(Data records)
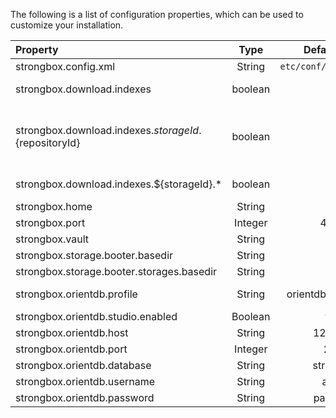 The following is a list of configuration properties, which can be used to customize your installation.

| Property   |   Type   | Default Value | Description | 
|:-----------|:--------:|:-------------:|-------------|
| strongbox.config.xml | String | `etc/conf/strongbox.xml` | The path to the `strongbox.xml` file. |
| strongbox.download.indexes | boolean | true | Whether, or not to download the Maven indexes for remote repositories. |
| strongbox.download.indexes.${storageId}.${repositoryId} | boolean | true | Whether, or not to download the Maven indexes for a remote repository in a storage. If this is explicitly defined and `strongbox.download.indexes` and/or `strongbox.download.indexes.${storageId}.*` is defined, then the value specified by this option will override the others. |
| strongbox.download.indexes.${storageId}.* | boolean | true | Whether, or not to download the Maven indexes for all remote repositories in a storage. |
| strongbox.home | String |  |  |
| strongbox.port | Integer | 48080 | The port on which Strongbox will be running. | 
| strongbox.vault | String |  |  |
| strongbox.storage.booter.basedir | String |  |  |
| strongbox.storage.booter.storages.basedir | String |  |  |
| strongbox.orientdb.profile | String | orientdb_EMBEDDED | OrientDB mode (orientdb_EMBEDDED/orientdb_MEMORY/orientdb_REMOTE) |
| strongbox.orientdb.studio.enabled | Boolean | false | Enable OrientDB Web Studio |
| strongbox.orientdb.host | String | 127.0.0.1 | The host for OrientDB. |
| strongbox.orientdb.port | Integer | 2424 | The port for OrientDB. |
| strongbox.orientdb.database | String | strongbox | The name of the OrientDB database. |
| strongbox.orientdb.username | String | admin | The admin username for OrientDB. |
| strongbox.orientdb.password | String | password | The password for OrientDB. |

--

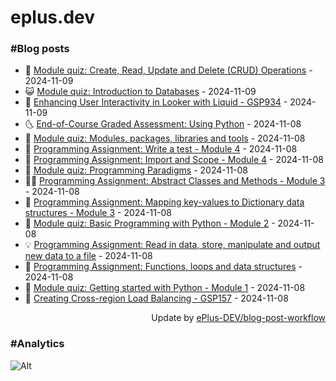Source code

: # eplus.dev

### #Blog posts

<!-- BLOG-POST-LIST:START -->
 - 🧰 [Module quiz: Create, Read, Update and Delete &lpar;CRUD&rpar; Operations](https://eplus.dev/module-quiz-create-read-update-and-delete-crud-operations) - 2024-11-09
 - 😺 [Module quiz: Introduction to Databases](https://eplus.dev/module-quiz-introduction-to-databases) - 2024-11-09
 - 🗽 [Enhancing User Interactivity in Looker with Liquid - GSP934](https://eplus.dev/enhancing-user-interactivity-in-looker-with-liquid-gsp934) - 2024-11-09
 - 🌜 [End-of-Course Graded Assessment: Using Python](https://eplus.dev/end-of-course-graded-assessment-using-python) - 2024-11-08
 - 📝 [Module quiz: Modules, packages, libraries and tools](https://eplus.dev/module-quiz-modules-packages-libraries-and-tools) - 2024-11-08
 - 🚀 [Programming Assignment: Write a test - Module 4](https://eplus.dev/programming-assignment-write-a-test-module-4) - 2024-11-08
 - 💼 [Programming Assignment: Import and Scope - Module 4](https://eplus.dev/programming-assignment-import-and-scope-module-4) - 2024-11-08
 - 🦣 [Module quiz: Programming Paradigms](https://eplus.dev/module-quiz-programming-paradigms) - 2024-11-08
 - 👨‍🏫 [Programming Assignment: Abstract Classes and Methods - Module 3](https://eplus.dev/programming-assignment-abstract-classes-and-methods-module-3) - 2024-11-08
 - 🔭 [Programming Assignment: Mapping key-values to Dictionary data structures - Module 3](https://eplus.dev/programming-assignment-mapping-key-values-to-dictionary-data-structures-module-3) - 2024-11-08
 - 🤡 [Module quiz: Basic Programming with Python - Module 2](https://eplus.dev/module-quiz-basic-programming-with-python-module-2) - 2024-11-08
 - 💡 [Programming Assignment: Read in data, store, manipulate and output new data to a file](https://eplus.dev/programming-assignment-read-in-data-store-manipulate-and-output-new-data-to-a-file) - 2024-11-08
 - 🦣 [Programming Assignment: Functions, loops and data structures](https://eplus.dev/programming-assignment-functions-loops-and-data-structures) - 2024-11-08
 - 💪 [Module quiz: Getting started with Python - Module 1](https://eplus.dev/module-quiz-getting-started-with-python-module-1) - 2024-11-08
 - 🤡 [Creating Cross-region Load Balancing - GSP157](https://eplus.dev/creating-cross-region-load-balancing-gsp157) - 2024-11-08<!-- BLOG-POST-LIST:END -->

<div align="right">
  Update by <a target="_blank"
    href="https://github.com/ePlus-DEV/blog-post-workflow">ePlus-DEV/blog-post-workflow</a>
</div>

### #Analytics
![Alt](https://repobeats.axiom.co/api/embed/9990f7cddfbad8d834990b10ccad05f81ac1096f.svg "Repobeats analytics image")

■ Activity
In the entries above, restate word for word the lines between the one holding "- 🦣 [Programming" and the one holding "Update by <a", inclusive, and nothing besides.

■ Solution
 - 🦣 [Programming Assignment: Functions, loops and data structures](https://eplus.dev/programming-assignment-functions-loops-and-data-structures) - 2024-11-08
 - 💪 [Module quiz: Getting started with Python - Module 1](https://eplus.dev/module-quiz-getting-started-with-python-module-1) - 2024-11-08
 - 🤡 [Creating Cross-region Load Balancing - GSP157](https://eplus.dev/creating-cross-region-load-balancing-gsp157) - 2024-11-08<!-- BLOG-POST-LIST:END -->

<div align="right">
  Update by <a target="_blank"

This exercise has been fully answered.